=== Section Start ===

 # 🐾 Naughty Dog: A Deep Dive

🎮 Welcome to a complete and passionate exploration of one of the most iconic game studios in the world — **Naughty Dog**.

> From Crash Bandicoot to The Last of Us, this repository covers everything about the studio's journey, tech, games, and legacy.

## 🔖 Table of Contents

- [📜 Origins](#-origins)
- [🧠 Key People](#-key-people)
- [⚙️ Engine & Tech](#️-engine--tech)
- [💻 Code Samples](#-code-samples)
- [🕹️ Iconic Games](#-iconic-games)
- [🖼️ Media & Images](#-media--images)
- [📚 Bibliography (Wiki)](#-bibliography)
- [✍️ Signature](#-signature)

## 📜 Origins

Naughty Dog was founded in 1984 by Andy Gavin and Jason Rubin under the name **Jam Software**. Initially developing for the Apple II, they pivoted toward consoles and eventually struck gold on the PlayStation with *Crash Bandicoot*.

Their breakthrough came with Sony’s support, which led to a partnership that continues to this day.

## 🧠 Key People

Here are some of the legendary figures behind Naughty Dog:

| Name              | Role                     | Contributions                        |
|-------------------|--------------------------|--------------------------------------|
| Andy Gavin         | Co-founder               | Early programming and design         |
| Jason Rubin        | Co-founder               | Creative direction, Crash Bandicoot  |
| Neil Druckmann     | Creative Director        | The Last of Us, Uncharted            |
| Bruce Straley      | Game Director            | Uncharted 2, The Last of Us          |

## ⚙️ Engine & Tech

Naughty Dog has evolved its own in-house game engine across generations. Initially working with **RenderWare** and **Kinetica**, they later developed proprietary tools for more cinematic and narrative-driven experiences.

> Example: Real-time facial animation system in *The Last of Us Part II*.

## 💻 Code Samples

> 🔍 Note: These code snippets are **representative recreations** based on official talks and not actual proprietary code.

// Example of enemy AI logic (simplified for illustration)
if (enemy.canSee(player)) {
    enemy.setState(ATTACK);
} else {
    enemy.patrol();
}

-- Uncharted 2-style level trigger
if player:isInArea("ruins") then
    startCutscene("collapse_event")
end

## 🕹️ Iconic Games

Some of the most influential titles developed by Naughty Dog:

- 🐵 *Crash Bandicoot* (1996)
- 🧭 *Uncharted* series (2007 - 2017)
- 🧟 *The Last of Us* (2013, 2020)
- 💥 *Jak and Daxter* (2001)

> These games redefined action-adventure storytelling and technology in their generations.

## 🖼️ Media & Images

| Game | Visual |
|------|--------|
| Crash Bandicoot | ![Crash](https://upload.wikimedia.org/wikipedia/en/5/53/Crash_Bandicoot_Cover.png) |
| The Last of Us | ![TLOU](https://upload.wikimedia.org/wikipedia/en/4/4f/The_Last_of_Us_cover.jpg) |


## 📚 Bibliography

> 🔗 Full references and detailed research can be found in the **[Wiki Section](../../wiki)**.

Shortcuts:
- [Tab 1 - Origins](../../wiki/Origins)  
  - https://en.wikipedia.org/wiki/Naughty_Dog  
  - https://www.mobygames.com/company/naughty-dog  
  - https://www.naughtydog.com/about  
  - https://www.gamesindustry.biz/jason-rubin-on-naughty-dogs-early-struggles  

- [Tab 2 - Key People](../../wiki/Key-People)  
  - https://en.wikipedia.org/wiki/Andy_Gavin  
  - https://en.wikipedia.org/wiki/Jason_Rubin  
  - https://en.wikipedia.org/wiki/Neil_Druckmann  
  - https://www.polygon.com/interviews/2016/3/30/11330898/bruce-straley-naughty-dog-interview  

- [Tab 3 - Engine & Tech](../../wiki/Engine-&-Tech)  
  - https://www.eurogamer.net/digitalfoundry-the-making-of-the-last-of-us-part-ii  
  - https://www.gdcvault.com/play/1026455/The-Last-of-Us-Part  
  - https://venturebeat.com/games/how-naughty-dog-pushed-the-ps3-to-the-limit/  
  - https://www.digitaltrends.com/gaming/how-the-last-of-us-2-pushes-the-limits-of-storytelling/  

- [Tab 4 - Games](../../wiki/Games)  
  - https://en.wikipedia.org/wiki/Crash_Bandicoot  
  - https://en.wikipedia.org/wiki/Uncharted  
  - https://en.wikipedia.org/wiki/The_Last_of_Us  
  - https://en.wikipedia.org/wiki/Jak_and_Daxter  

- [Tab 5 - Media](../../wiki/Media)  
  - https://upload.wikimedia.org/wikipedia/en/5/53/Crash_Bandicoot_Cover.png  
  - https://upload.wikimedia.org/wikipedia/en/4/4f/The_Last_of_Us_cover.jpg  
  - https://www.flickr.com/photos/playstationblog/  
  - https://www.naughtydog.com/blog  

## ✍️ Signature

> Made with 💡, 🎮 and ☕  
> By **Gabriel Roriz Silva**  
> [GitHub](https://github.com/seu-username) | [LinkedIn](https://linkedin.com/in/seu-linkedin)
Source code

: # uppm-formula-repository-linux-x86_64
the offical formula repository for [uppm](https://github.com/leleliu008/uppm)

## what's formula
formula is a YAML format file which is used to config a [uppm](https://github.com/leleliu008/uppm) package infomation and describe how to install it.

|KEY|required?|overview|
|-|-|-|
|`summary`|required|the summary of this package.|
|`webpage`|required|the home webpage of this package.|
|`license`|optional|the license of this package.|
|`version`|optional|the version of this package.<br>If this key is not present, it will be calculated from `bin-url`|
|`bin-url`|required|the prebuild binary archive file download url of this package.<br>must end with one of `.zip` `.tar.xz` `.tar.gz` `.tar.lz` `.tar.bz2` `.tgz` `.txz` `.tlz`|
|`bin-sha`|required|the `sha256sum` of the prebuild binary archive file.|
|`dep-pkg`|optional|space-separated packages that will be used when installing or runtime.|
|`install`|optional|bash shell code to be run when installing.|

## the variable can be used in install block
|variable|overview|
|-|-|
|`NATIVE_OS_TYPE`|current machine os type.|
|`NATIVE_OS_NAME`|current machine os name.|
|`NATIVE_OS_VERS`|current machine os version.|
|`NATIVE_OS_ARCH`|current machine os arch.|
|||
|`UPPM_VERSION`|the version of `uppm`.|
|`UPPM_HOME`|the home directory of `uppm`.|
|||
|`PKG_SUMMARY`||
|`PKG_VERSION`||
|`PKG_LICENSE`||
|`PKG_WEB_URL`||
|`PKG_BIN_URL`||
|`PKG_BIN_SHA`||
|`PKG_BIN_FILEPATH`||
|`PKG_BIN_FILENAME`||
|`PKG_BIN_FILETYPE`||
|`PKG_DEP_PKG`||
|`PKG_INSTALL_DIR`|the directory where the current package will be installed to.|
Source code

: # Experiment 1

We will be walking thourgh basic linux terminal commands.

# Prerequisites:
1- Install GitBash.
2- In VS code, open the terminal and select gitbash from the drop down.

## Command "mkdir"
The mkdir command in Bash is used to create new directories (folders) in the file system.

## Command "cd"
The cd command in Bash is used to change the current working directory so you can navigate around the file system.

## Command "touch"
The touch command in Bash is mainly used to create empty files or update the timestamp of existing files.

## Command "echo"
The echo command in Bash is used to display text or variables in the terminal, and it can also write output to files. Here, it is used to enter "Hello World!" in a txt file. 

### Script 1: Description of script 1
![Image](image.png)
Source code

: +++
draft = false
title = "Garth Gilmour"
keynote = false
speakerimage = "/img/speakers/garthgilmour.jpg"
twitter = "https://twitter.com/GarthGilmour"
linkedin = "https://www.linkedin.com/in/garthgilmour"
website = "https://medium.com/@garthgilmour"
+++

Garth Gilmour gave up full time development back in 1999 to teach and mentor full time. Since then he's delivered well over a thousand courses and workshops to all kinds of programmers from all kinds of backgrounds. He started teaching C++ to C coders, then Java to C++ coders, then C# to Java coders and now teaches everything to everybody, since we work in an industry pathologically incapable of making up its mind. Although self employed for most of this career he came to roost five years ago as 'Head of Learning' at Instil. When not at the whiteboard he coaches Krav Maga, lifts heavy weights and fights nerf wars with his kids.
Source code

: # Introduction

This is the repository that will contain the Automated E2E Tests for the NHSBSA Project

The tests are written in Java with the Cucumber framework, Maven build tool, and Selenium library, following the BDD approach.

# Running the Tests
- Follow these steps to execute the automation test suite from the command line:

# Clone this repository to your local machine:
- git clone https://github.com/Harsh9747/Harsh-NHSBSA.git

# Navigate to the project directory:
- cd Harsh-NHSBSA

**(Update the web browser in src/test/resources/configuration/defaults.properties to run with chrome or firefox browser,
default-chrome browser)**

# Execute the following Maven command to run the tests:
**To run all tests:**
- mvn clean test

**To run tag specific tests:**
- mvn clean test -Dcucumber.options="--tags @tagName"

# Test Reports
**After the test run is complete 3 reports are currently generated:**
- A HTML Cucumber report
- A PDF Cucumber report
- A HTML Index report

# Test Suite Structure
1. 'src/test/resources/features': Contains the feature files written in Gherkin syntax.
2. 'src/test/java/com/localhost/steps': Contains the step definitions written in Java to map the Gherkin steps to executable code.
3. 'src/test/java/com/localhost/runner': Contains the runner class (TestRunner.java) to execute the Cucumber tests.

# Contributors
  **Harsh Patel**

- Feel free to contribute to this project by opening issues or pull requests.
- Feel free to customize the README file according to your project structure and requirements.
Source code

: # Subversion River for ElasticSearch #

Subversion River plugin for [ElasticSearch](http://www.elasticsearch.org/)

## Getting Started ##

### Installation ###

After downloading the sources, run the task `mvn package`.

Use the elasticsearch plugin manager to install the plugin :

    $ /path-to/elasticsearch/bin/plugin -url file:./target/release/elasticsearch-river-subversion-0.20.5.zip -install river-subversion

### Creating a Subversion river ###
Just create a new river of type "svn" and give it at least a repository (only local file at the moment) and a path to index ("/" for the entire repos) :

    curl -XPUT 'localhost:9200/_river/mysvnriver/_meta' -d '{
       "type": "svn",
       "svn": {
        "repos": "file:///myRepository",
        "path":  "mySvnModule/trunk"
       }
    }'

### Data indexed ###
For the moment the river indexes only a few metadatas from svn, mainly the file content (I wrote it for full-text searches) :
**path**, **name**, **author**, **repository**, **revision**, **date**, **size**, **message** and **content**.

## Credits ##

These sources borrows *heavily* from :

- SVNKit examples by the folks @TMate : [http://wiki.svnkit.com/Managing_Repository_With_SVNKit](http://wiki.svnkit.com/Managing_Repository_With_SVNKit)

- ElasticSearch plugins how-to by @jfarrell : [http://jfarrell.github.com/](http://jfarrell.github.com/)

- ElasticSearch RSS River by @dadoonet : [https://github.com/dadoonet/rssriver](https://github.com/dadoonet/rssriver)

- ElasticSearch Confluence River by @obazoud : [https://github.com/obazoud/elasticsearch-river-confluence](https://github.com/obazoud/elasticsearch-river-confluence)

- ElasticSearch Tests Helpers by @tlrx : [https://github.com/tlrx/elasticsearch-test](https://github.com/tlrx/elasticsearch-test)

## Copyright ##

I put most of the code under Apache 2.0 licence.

=== Section End ===

→ Problem to solve: The listing above holds a line with "After downloading the" and a line with "### Creating a Subversion river ###". Print the stretch from the first through the second, exactly and alone.

→ Solution for this exercise:
After downloading the sources, run the task `mvn package`.

Use the elasticsearch plugin manager to install the plugin :

    $ /path-to/elasticsearch/bin/plugin -url file:./target/release/elasticsearch-river-subversion-0.20.5.zip -install river-subversion

### Creating a Subversion river ###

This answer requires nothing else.